フェアトレード商品は125カ国で3万品目売られている! 日本はチョコとコーヒーばかり‥‥

ネパリ・バザーロが手がけるフェアトレード製品ネパリ・バザーロが手がけるフェアトレード製品

フェアトレード(公正な貿易)をテーマとするセミナー「映像とトークでつなぐ  もっと!フェアトレード」が2月21日、都内の東京ウィメンズプラザで開催された。日本のフェアトレード界をけん引するキーパーソン5人が登壇。拓殖大学国際学部の長坂寿久客員教授は「フェアトレード商品は世界125カ国で約3万品目が売られている。フェアトレードは、認証商品を中心に成長する産業のひとつだ」と訴えた。

フェアトレードは世界的に拡大する一方、日本での普及はまだまだだ。長坂客員教授は「日本では認知度も低い。メディアもチョコレートとコーヒーしか取り上げない。日常の買い物として浸透していないのが実態だ」と現状を憂慮する。

日本のフェアトレード市場には特徴があるという。フェアトレード製品には、国際フェアトレードラベル機構(FLO)が認証する「認証商品」と、それ以外の「非認証商品」の2つがある。その割合が、2007年の調査では世界で90対10だったが、日本の場合、14対86とその割合が逆で非認証商品のほうが圧倒的に多かった。

日本ではフェアトレード団体を通じてフェアトレード製品が売られることが多い。

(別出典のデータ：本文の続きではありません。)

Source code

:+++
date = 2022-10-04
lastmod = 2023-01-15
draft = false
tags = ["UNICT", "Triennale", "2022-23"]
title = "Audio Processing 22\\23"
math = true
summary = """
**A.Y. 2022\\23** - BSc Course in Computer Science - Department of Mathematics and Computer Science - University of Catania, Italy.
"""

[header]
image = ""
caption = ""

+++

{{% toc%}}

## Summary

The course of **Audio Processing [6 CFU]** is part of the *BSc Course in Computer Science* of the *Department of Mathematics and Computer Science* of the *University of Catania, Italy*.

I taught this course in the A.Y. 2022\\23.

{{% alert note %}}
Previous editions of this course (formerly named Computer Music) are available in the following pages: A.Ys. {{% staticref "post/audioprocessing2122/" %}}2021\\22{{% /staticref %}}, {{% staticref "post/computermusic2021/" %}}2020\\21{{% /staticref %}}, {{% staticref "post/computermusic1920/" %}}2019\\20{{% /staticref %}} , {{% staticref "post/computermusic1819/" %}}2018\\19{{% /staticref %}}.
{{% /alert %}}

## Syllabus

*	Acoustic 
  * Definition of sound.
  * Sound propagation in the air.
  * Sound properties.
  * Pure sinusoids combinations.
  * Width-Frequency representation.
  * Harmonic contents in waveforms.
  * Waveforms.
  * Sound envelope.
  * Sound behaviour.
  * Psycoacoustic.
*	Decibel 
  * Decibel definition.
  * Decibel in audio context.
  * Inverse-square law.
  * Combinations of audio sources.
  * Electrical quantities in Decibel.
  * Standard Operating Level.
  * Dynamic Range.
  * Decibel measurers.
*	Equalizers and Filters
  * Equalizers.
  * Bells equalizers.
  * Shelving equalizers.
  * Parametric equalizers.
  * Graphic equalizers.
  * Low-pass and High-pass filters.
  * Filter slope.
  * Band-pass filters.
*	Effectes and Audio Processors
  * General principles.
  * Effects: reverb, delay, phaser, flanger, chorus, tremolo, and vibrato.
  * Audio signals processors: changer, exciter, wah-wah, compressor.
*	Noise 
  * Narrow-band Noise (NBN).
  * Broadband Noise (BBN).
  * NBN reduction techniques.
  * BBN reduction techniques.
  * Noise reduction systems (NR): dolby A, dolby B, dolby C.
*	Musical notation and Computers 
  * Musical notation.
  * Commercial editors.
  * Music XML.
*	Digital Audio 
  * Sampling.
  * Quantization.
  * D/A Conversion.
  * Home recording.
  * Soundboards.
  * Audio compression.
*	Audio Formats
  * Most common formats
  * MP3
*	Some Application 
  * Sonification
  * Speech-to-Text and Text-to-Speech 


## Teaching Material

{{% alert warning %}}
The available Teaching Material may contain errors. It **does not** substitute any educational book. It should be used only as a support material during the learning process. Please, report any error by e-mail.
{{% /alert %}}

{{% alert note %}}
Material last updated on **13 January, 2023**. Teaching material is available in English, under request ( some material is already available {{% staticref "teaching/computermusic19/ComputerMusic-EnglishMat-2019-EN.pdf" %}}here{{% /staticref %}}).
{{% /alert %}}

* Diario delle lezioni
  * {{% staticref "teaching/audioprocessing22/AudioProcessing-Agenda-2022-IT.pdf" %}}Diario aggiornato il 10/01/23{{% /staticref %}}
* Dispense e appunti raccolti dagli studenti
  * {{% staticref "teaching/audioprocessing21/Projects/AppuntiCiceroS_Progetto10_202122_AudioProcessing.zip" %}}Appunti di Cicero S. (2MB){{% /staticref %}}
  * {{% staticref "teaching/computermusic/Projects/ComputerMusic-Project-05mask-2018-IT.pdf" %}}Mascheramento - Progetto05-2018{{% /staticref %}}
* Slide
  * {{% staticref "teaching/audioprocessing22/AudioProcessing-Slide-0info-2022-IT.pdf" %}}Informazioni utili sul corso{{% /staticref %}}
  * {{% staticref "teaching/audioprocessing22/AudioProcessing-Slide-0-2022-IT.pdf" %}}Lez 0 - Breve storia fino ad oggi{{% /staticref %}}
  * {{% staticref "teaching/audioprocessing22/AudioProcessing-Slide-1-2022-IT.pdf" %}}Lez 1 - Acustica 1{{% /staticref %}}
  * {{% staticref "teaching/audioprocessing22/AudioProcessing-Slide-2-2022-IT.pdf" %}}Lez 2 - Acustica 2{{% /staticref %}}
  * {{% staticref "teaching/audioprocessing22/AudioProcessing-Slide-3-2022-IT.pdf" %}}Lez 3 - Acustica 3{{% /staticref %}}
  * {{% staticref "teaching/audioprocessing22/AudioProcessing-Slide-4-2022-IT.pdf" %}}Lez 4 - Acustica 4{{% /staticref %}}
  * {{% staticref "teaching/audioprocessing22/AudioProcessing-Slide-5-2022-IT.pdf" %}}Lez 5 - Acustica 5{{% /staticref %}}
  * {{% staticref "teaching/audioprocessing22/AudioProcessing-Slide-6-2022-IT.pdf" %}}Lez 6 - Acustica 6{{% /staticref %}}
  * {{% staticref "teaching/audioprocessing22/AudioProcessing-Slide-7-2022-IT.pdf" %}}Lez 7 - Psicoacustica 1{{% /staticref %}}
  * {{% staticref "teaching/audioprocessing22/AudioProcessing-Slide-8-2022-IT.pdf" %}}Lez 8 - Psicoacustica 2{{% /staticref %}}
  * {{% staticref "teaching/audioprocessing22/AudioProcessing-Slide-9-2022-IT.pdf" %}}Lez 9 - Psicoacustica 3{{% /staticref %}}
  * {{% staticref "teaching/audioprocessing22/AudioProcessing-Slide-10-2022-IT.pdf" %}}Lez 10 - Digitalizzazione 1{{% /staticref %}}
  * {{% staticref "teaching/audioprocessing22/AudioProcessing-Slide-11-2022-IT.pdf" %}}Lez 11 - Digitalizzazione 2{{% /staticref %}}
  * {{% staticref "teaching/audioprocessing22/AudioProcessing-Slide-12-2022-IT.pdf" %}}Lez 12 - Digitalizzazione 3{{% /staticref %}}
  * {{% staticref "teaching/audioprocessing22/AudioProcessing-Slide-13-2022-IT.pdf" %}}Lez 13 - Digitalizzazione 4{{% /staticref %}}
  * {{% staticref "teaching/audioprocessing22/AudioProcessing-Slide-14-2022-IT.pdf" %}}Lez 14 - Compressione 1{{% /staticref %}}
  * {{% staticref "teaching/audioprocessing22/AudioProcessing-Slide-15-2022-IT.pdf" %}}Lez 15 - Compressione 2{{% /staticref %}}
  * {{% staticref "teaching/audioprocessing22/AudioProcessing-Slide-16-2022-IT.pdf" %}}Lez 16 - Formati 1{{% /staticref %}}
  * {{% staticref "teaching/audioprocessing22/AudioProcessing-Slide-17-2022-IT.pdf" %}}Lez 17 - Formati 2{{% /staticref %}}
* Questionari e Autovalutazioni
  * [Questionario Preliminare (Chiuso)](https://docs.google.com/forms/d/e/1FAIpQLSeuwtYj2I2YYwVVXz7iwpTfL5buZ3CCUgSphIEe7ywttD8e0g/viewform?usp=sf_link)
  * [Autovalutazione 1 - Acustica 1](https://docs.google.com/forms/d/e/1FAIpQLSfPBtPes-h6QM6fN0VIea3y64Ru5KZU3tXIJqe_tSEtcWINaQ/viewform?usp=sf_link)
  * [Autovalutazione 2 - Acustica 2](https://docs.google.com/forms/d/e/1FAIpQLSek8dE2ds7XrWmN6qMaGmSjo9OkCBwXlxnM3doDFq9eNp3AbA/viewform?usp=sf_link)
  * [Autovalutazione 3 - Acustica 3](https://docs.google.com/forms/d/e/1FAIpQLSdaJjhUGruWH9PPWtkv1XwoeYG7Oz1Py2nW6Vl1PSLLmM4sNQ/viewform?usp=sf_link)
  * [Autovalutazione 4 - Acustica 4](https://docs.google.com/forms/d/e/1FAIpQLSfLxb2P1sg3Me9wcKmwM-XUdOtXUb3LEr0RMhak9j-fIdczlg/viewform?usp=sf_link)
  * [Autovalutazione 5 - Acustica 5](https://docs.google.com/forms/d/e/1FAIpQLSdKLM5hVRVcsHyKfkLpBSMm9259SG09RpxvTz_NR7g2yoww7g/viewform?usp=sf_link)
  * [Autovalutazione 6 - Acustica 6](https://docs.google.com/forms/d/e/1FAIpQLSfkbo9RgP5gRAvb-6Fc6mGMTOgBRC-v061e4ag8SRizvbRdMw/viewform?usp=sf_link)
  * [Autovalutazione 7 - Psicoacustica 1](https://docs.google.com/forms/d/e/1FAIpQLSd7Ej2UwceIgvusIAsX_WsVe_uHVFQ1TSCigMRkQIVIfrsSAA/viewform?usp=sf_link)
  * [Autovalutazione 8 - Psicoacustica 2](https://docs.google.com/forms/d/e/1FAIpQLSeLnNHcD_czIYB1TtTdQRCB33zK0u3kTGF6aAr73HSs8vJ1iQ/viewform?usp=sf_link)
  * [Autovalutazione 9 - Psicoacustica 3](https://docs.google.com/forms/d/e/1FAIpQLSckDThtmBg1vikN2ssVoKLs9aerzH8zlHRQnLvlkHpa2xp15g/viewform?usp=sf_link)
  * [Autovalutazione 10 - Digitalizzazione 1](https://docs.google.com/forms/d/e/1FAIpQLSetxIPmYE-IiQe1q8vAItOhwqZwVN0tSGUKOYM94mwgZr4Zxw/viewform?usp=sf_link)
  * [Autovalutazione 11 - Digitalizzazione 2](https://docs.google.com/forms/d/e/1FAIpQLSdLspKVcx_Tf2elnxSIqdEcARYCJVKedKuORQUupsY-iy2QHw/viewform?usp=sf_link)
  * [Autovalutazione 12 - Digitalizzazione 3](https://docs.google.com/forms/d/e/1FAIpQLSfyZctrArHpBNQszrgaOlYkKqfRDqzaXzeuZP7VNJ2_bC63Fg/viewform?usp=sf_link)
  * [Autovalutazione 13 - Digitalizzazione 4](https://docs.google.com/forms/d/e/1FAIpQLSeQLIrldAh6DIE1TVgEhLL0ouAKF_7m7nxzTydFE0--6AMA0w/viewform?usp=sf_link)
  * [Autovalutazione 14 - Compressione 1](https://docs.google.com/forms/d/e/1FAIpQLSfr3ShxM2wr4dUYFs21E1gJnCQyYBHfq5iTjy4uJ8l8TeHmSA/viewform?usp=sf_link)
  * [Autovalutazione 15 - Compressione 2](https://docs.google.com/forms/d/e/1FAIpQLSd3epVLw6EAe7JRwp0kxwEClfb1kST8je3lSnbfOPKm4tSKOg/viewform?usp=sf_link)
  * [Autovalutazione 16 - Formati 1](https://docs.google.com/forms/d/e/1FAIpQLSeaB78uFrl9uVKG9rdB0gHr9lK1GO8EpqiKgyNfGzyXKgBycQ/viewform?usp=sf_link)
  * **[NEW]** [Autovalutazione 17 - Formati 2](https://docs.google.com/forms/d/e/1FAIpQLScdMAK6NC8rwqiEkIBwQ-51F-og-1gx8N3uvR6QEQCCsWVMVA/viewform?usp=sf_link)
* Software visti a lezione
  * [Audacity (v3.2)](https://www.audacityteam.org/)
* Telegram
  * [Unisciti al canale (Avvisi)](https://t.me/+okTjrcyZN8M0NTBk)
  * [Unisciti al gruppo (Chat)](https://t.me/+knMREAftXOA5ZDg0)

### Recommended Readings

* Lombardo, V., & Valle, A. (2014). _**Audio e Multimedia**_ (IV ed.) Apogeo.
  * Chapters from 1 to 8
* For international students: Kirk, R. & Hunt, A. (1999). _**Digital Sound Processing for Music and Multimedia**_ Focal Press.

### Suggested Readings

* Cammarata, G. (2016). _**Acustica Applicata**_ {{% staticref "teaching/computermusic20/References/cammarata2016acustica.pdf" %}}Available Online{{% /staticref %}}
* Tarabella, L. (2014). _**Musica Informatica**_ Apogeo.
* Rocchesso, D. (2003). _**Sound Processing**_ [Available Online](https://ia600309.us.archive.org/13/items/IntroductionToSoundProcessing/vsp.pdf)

だが近年は、企業が認証商品の販売を始めつつある。このためフェアトレード市場も、世界的なスタンダードのように認証商品の割合が増えつつあるといえそうだ。

長坂客員教授はまた、神奈川県逗子市で自身が携わるフェアトレードタウン運動を例に、フェアトレードをてこにした地域活性化の可能性についても言及。途上国の“フェアトレードタウン”と自治体レベルで交流することで、日本の町も活気を取り戻すとの持論を展開した。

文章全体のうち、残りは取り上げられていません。